Instpundit gleefully links to an article entitled (my reaction to this sentence was to see if SQotD was already taken – it was):
Why? Well, partly of course it’s all the usual public sector stuff, about a big old nationalised industry getting worse and worse, no matter how much other people’s money they throw at it. Unions won’t allow bad teachers to be fired. Politicians won’t allow bad kids to be disciplined. And so on. Public sector education in the USA is a like a great big Detroit, spreading out across the entire country. All true.
But I think there’s another big force at work here. Another key sentence in this piece, aside from its title, is a quote from Walter Russell Mead:
Many parents these days have just as much education as teachers if not more.
A few years back, I did a spell of education blogging, and one of the big conclusions I reached was that countries where teaching was a much coveted career were at a fundamentally different stage in their development to ones where teaching was what you did when you couldn’t get a better job. Basically, in develop-ing countries, teaching was and is a great job. Everyone knows education will separate you from the pack of the dirt poor, but the jobs you’ll then get offered will still be pretty terrible, so a very appealing job is to be a teacher. But in a develop-ed country, where the economy has worked out how to make seriously good use of educated people, teaching is strictly a second best, if that. The result is this odd flip-flop. The more developed the country, the crappier its schools tended to be, at least compared to what you might have expected. Lavishly funded, crammed with textbooks and computers, but still a horrible disappointment.
To put all this another way, what I am saying is that the familiar slogan saying that Those Who Can Do and Those Who Can’t Teach applies with unequal force, depending on what else there is to do.
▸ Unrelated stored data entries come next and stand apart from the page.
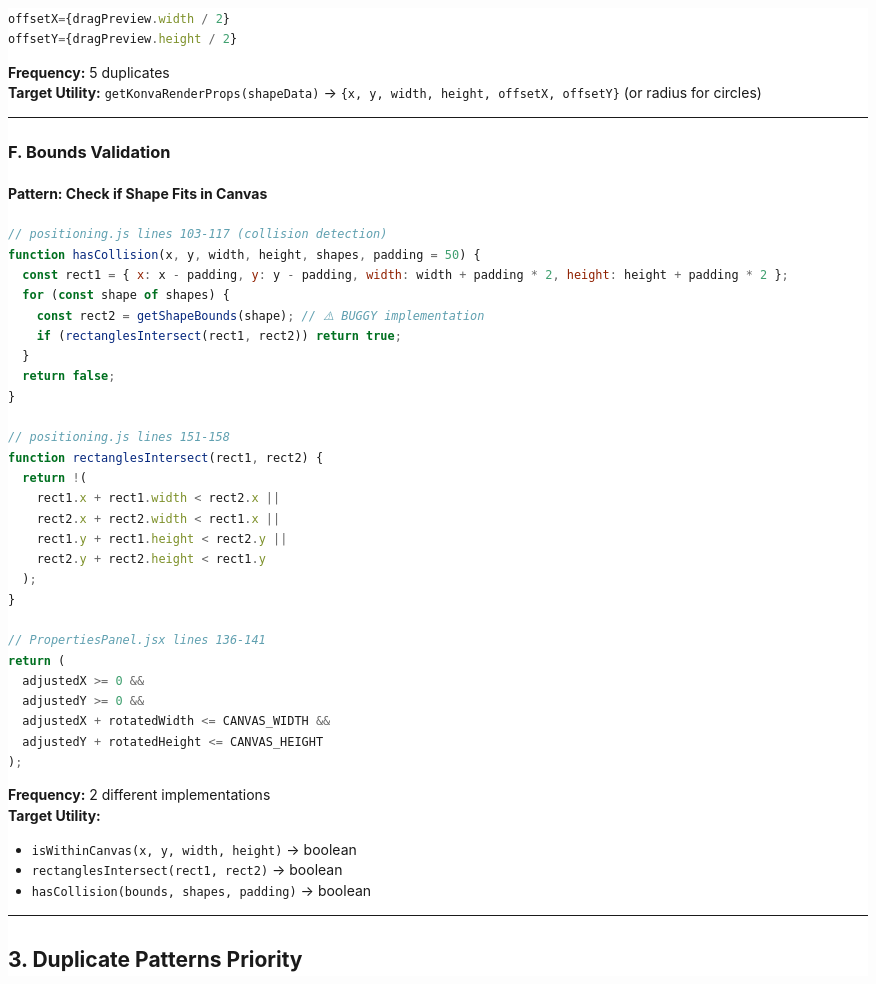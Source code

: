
 ```javascript
offsetX={dragPreview.width / 2}
offsetY={dragPreview.height / 2}
```

**Frequency:** 5 duplicates  
**Target Utility:** `getKonvaRenderProps(shapeData)` → `{x, y, width, height, offsetX, offsetY}` (or radius for circles)

---

### F. Bounds Validation

#### Pattern: **Check if Shape Fits in Canvas**
```javascript
// positioning.js lines 103-117 (collision detection)
function hasCollision(x, y, width, height, shapes, padding = 50) {
  const rect1 = { x: x - padding, y: y - padding, width: width + padding * 2, height: height + padding * 2 };
  for (const shape of shapes) {
    const rect2 = getShapeBounds(shape); // ⚠️ BUGGY implementation
    if (rectanglesIntersect(rect1, rect2)) return true;
  }
  return false;
}

// positioning.js lines 151-158
function rectanglesIntersect(rect1, rect2) {
  return !(
    rect1.x + rect1.width < rect2.x ||
    rect2.x + rect2.width < rect1.x ||
    rect1.y + rect1.height < rect2.y ||
    rect2.y + rect2.height < rect1.y
  );
}

// PropertiesPanel.jsx lines 136-141
return (
  adjustedX >= 0 &&
  adjustedY >= 0 &&
  adjustedX + rotatedWidth <= CANVAS_WIDTH &&
  adjustedY + rotatedHeight <= CANVAS_HEIGHT
);
```

**Frequency:** 2 different implementations  
**Target Utility:** 
- `isWithinCanvas(x, y, width, height)` → boolean
- `rectanglesIntersect(rect1, rect2)` → boolean
- `hasCollision(bounds, shapes, padding)` → boolean

---

## 3. Duplicate Patterns Priority
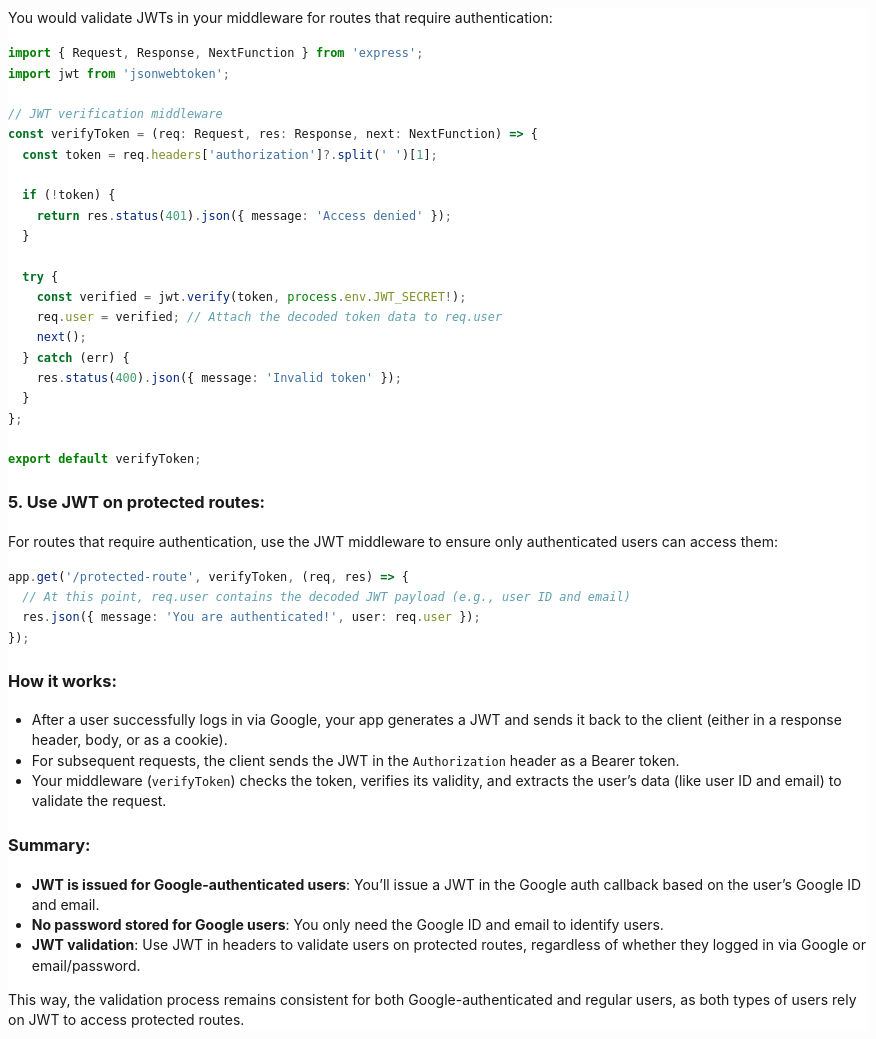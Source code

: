 You would validate JWTs in your middleware for routes that require authentication:

```ts
import { Request, Response, NextFunction } from 'express';
import jwt from 'jsonwebtoken';

// JWT verification middleware
const verifyToken = (req: Request, res: Response, next: NextFunction) => {
  const token = req.headers['authorization']?.split(' ')[1];
  
  if (!token) {
    return res.status(401).json({ message: 'Access denied' });
  }

  try {
    const verified = jwt.verify(token, process.env.JWT_SECRET!);
    req.user = verified; // Attach the decoded token data to req.user
    next();
  } catch (err) {
    res.status(400).json({ message: 'Invalid token' });
  }
};

export default verifyToken;
```

### 5. **Use JWT on protected routes:**
For routes that require authentication, use the JWT middleware to ensure only authenticated users can access them:

```ts
app.get('/protected-route', verifyToken, (req, res) => {
  // At this point, req.user contains the decoded JWT payload (e.g., user ID and email)
  res.json({ message: 'You are authenticated!', user: req.user });
});
```

### How it works:
- After a user successfully logs in via Google, your app generates a JWT and sends it back to the client (either in a response header, body, or as a cookie).
- For subsequent requests, the client sends the JWT in the `Authorization` header as a Bearer token.
- Your middleware (`verifyToken`) checks the token, verifies its validity, and extracts the user’s data (like user ID and email) to validate the request.

### Summary:
- **JWT is issued for Google-authenticated users**: You’ll issue a JWT in the Google auth callback based on the user’s Google ID and email.
- **No password stored for Google users**: You only need the Google ID and email to identify users.
- **JWT validation**: Use JWT in headers to validate users on protected routes, regardless of whether they logged in via Google or email/password.

This way, the validation process remains consistent for both Google-authenticated and regular users, as both types of users rely on JWT to access protected routes.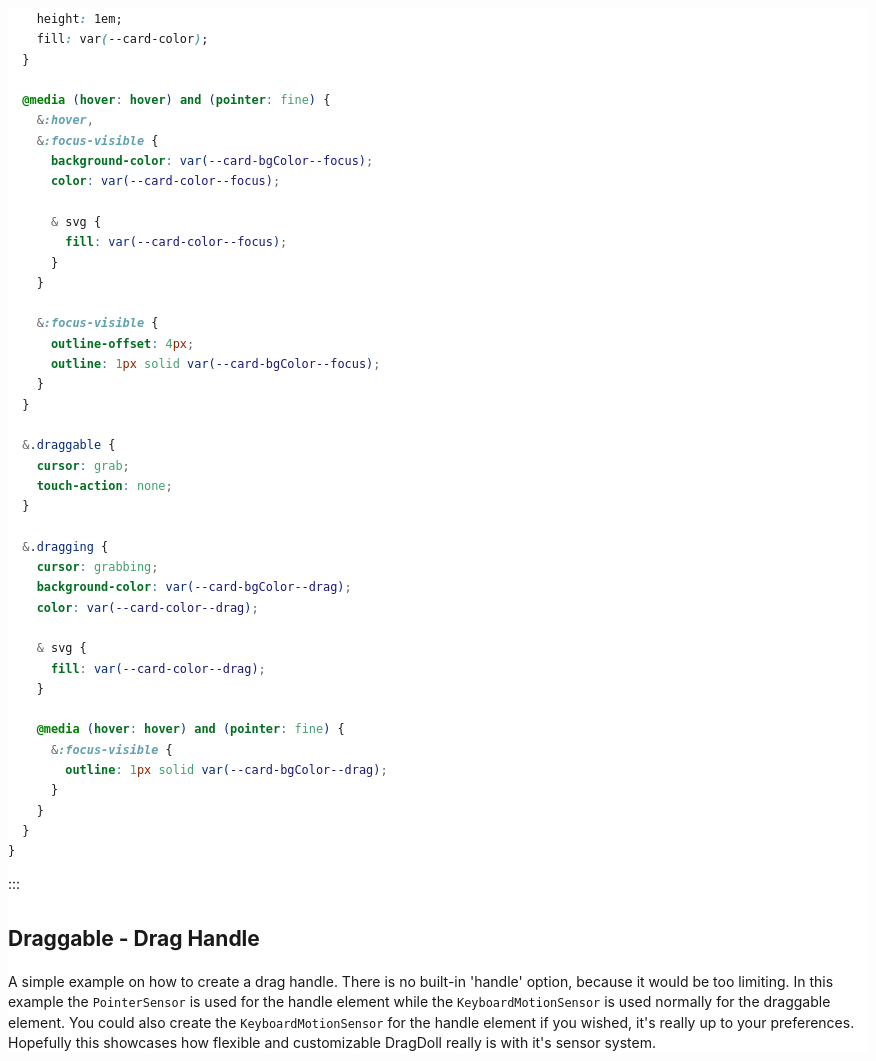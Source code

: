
 ```css [base.css]
    height: 1em;
    fill: var(--card-color);
  }

  @media (hover: hover) and (pointer: fine) {
    &:hover,
    &:focus-visible {
      background-color: var(--card-bgColor--focus);
      color: var(--card-color--focus);

      & svg {
        fill: var(--card-color--focus);
      }
    }

    &:focus-visible {
      outline-offset: 4px;
      outline: 1px solid var(--card-bgColor--focus);
    }
  }

  &.draggable {
    cursor: grab;
    touch-action: none;
  }

  &.dragging {
    cursor: grabbing;
    background-color: var(--card-bgColor--drag);
    color: var(--card-color--drag);

    & svg {
      fill: var(--card-color--drag);
    }

    @media (hover: hover) and (pointer: fine) {
      &:focus-visible {
        outline: 1px solid var(--card-bgColor--drag);
      }
    }
  }
}
```

:::

## Draggable - Drag Handle

A simple example on how to create a drag handle. There is no built-in 'handle' option, because it would be too limiting. In this example the `PointerSensor` is used for the handle element while the `KeyboardMotionSensor` is used normally for the draggable element. You could also create the `KeyboardMotionSensor` for the handle element if you wished, it's really up to your preferences. Hopefully this showcases how flexible and customizable DragDoll really is with it's sensor system.
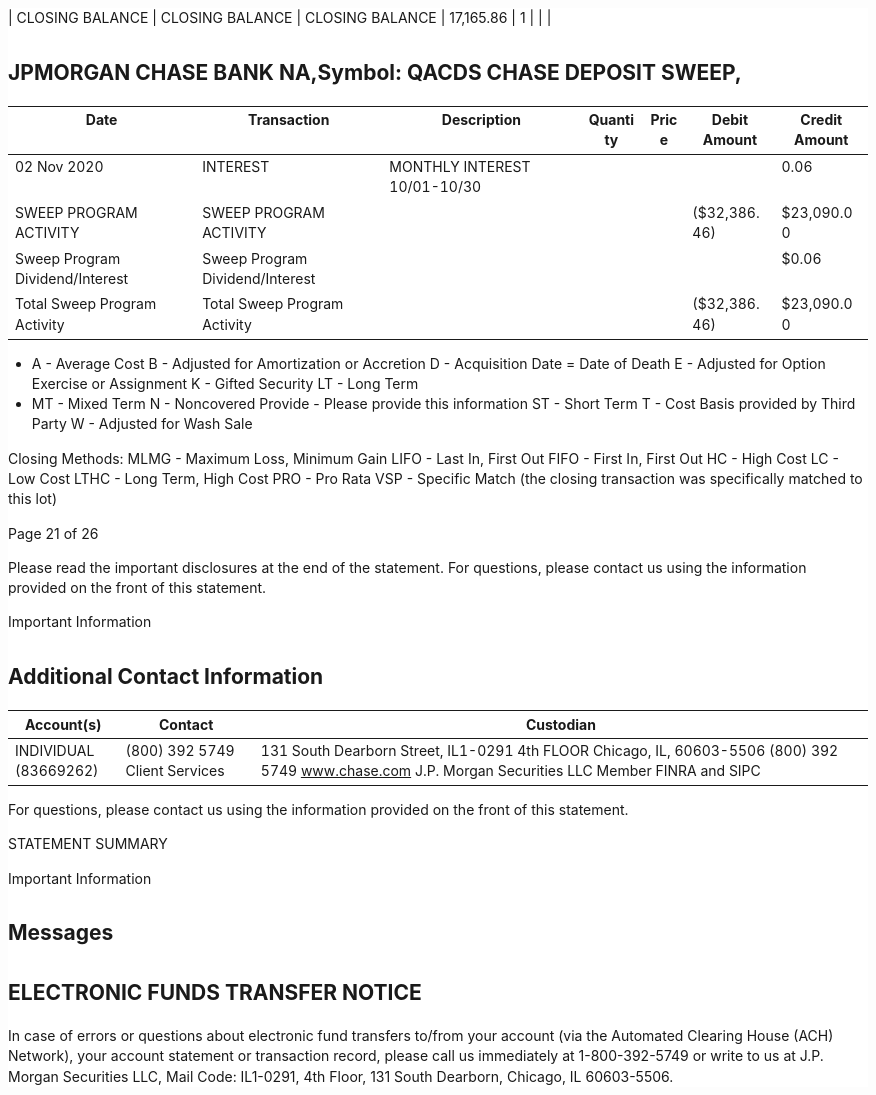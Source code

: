 | CLOSING BALANCE | CLOSING BALANCE | CLOSING BALANCE             | 17,165.86  | 1       |                |                 |

## JPMORGAN CHASE BANK NA,Symbol: QACDS CHASE DEPOSIT SWEEP,

| Date                            | Transaction                     | Description                  | Quantity   | Price   | Debit Amount   | Credit Amount   |
|---------------------------------|---------------------------------|------------------------------|------------|---------|----------------|-----------------|
| 02 Nov 2020                     | INTEREST                        | MONTHLY INTEREST 10/01-10/30 |            |         |                | 0.06            |
| SWEEP PROGRAM ACTIVITY          | SWEEP PROGRAM ACTIVITY          |                              |            |         | ($32,386.46)   | $23,090.00      |
| Sweep Program Dividend/Interest | Sweep Program Dividend/Interest |                              |            |         |                | $0.06           |
| Total Sweep Program Activity    | Total Sweep Program Activity    |                              |            |         | ($32,386.46)   | $23,090.00      |

- A - Average Cost B - Adjusted for Amortization or Accretion D - Acquisition Date = Date of Death E - Adjusted for Option Exercise or Assignment K - Gifted Security LT - Long Term
- MT - Mixed Term N - Noncovered Provide - Please provide this information ST - Short Term T - Cost Basis provided by Third Party W - Adjusted for Wash Sale

Closing Methods: MLMG - Maximum Loss, Minimum Gain LIFO - Last In, First Out FIFO - First In, First Out HC - High Cost LC - Low Cost LTHC - Long Term, High Cost PRO - Pro Rata VSP - Specific Match (the closing transaction was specifically matched to this lot)

Page  21 of 26

Please read the important disclosures at the end of the statement. For questions, please contact us using the information provided on the front of this statement.

Important Information

## Additional Contact Information

| Account(s)            | Contact                        | Custodian                                                                                                                                           |
|-----------------------|--------------------------------|-----------------------------------------------------------------------------------------------------------------------------------------------------|
| INDIVIDUAL (83669262) | (800) 392 5749 Client Services | 131 South Dearborn Street, IL1-0291 4th FLOOR Chicago, IL, 60603-5506 (800) 392 5749 www.chase.com J.P. Morgan Securities LLC Member FINRA and SIPC |

For questions, please contact us using the information provided on the front of this statement.

STATEMENT SUMMARY



Important Information

## Messages

## ELECTRONIC FUNDS TRANSFER NOTICE

In case of errors or questions about electronic fund transfers to/from your account (via the Automated Clearing House (ACH) Network), your account statement or transaction record, please call us immediately at 1-800-392-5749 or write to us at J.P. Morgan Securities LLC, Mail Code: IL1-0291, 4th Floor, 131 South Dearborn, Chicago, IL 60603-5506.
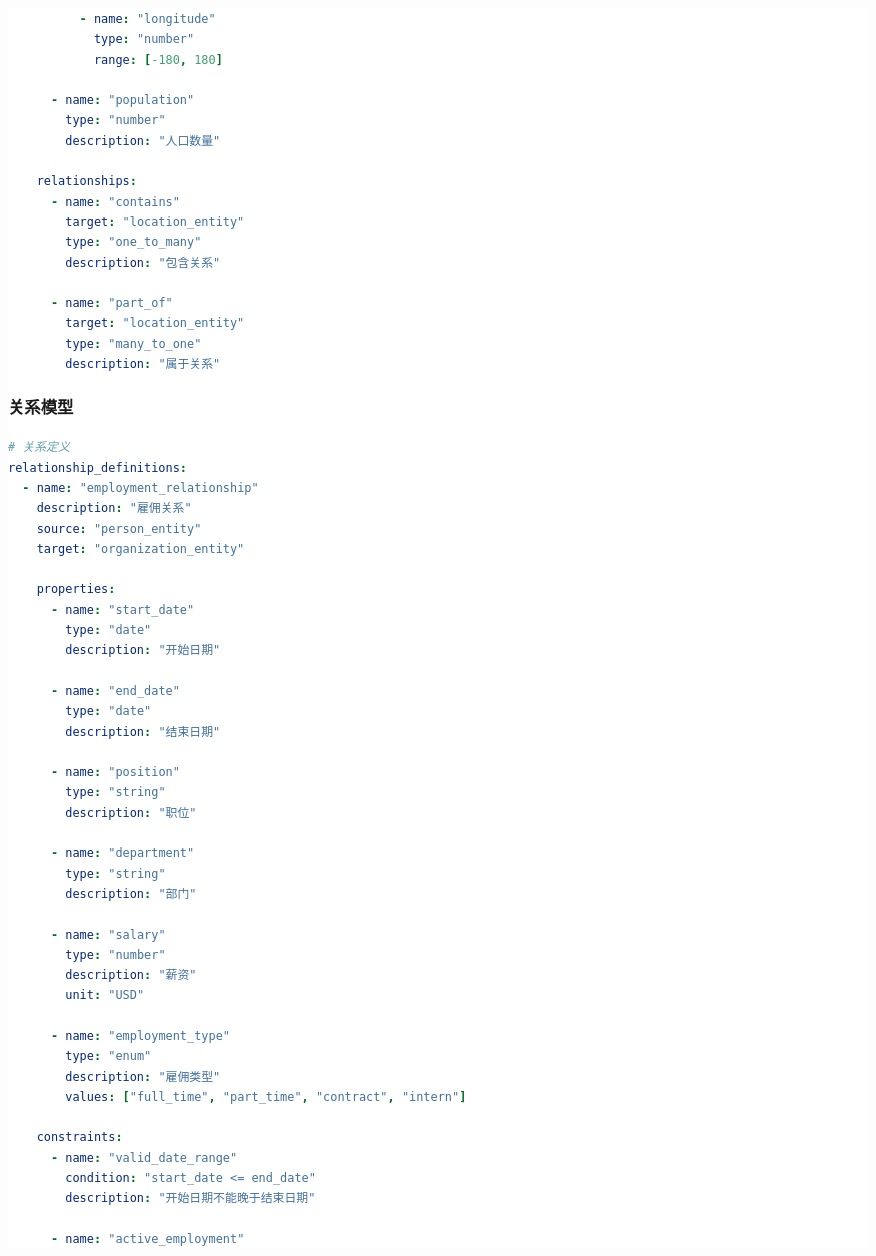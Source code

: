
 ```yaml
          - name: "longitude"
            type: "number"
            range: [-180, 180]
            
      - name: "population"
        type: "number"
        description: "人口数量"
        
    relationships:
      - name: "contains"
        target: "location_entity"
        type: "one_to_many"
        description: "包含关系"
        
      - name: "part_of"
        target: "location_entity"
        type: "many_to_one"
        description: "属于关系"
```

### 关系模型

```yaml
# 关系定义
relationship_definitions:
  - name: "employment_relationship"
    description: "雇佣关系"
    source: "person_entity"
    target: "organization_entity"
    
    properties:
      - name: "start_date"
        type: "date"
        description: "开始日期"
        
      - name: "end_date"
        type: "date"
        description: "结束日期"
        
      - name: "position"
        type: "string"
        description: "职位"
        
      - name: "department"
        type: "string"
        description: "部门"
        
      - name: "salary"
        type: "number"
        description: "薪资"
        unit: "USD"
        
      - name: "employment_type"
        type: "enum"
        description: "雇佣类型"
        values: ["full_time", "part_time", "contract", "intern"]
        
    constraints:
      - name: "valid_date_range"
        condition: "start_date <= end_date"
        description: "开始日期不能晚于结束日期"
        
      - name: "active_employment"
```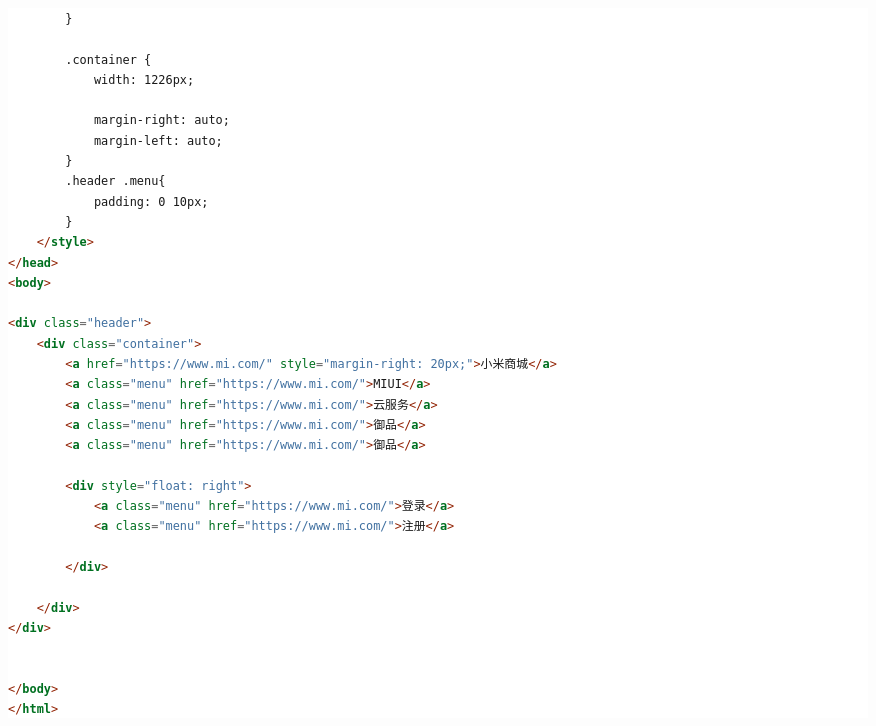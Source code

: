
 ```html
        }

        .container {
            width: 1226px;

            margin-right: auto;
            margin-left: auto;
        }
        .header .menu{
            padding: 0 10px;
        }
    </style>
</head>
<body>

<div class="header">
    <div class="container">
        <a href="https://www.mi.com/" style="margin-right: 20px;">小米商城</a>
        <a class="menu" href="https://www.mi.com/">MIUI</a>
        <a class="menu" href="https://www.mi.com/">云服务</a>
        <a class="menu" href="https://www.mi.com/">御品</a>
        <a class="menu" href="https://www.mi.com/">御品</a>

        <div style="float: right">
            <a class="menu" href="https://www.mi.com/">登录</a>
            <a class="menu" href="https://www.mi.com/">注册</a>

        </div>

    </div>
</div>


</body>
</html>
```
I recall reading, long ago, in a book by the late Peter Drucker (he was one of the first people I ever read who told it like it was about the public sector), about how computers had, for the first time in human history, created an abundance of well paid jobs for mathematicians. Given that the world now cries out for maths geeks, to do things like programme computers, analyse share prices, stop bridges collapsing, streamline cars, predict market share, sort out logistics in warehouses, and so on and so on and so on, it’s no wonder that maths teachers are on the whole not what they used to be. The same principle applies to education generally.
A hundred years ago, the typical American kid’s best chance of learning good stuff about the world was to go to a school and pay attention to the teachers there, who tended to be far better educated than his own parents. Now, increasingly, the same kid would do better to skip school and spend time with his now far better educated parents. (The big question now being: can those parents spare the time? Suggestion: a developed economy that is in an economic slump is especially good at encouraging home education.)
As commenters will surely explain, there are plenty of other influences that explain the current inexorable rise of home education, the fact that computers are now to be found in every home – now, in just about every hand – being another obvious fact about this story. But I do believe that the tendency, now as opposed to a century ago, of well educated people in rich countries only to want to be teachers if they are too mediocre to do any better is a big part of this story.